> RECORDS FOR THE EXERCISE
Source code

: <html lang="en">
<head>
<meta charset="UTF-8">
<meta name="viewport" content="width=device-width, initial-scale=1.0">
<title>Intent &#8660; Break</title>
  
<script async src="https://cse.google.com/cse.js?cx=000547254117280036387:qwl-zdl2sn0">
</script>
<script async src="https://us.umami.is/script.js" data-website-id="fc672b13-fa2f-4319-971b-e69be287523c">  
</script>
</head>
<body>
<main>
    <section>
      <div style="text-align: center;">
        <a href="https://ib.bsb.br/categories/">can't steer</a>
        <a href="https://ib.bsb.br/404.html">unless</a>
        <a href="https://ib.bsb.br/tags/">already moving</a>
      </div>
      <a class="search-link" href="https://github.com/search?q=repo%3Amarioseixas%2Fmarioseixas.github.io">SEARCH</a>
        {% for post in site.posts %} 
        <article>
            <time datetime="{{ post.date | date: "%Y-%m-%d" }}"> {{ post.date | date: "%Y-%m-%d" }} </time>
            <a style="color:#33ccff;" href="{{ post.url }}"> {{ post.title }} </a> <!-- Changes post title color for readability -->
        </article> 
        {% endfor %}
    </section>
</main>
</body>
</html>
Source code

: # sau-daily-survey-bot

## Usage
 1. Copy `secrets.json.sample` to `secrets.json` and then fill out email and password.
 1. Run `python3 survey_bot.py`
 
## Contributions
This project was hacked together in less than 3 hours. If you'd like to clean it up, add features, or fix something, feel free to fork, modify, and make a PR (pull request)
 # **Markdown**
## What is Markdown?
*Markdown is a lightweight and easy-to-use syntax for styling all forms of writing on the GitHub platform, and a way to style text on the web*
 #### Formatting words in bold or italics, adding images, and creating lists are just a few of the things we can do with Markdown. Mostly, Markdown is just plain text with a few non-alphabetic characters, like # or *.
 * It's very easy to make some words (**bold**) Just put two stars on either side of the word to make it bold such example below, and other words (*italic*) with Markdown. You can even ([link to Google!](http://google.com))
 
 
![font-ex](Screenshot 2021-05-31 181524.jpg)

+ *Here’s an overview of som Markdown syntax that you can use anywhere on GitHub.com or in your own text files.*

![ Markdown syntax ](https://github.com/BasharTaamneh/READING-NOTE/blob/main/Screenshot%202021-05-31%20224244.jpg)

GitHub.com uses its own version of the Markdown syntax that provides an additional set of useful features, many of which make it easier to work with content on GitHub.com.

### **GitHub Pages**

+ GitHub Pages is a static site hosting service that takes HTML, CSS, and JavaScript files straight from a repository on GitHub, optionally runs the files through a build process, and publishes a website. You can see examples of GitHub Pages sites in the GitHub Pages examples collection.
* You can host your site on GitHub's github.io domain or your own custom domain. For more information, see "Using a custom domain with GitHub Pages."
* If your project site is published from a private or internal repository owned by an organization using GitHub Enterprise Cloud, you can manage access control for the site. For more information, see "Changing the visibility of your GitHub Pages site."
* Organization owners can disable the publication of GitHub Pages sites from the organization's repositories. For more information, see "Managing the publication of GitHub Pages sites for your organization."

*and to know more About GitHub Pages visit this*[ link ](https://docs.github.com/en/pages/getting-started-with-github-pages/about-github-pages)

* * *

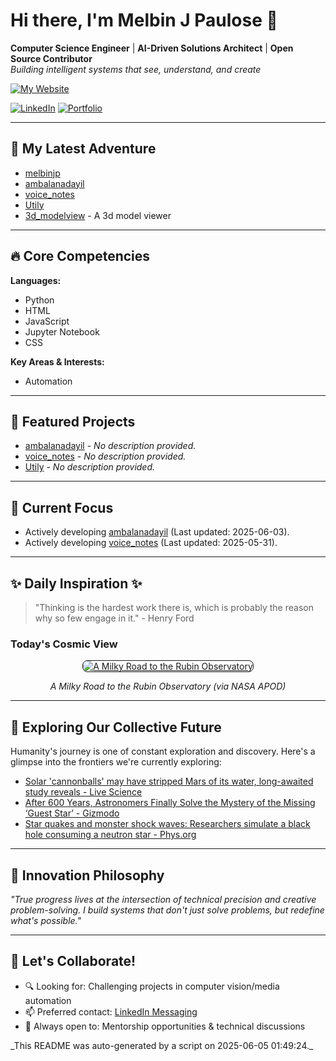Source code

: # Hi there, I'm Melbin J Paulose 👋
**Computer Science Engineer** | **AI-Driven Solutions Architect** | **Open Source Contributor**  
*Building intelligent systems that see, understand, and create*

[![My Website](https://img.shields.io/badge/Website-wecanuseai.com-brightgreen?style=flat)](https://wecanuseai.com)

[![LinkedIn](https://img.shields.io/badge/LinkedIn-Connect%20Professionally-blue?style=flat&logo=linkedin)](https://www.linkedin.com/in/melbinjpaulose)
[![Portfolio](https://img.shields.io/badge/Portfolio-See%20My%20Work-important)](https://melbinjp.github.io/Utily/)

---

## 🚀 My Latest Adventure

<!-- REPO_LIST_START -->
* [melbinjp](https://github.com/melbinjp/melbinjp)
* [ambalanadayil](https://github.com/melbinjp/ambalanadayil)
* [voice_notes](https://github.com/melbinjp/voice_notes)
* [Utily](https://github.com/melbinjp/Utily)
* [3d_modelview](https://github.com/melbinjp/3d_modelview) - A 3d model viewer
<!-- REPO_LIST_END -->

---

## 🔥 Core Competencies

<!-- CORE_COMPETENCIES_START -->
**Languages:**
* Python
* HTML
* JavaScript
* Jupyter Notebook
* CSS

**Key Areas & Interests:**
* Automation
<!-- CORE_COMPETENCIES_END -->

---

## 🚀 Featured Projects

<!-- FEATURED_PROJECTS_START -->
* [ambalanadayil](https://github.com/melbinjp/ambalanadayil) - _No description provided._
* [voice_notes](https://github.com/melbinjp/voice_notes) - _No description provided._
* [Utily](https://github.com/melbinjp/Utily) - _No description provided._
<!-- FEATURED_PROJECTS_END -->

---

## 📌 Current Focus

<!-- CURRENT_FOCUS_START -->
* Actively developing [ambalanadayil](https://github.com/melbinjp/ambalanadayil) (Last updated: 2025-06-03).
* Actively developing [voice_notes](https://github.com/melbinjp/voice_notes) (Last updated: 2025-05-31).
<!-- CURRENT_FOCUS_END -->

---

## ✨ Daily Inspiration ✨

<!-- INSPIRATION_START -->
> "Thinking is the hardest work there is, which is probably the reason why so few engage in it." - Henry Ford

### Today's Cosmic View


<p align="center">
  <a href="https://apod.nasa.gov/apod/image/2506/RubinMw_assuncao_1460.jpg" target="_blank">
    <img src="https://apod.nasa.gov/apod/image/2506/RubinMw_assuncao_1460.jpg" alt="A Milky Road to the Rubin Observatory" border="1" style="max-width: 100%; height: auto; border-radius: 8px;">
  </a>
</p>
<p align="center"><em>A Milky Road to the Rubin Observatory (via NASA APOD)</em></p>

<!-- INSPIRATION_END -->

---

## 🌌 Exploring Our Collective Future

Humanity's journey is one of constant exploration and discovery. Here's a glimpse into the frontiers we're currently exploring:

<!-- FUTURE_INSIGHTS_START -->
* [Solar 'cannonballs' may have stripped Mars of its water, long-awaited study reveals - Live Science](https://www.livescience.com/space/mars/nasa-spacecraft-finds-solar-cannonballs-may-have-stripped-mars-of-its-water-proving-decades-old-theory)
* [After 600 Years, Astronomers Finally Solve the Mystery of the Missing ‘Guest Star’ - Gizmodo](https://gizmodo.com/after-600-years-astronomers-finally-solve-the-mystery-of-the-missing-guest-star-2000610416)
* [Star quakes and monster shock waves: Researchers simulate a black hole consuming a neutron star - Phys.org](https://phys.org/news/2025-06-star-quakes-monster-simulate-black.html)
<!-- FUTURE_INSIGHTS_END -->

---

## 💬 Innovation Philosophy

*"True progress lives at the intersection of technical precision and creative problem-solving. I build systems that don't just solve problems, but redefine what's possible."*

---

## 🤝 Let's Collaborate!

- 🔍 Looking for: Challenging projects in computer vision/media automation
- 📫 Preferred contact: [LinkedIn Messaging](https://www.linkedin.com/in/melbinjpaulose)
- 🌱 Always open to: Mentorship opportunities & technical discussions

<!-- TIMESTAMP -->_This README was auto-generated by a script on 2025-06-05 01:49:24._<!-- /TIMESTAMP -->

> TASK DIRECTIONS
Taking the listing above as the source, transcribe only the lines starting at the line with "<!-- REPO_LIST_START -->" and going through the line with "## 🔥 Core Competencies", unaltered and with both ends included.

> TASK RESPONSE
<!-- REPO_LIST_START -->
* [melbinjp](https://github.com/melbinjp/melbinjp)
* [ambalanadayil](https://github.com/melbinjp/ambalanadayil)
* [voice_notes](https://github.com/melbinjp/voice_notes)
* [Utily](https://github.com/melbinjp/Utily)
* [3d_modelview](https://github.com/melbinjp/3d_modelview) - A 3d model viewer
<!-- REPO_LIST_END -->

---

## 🔥 Core Competencies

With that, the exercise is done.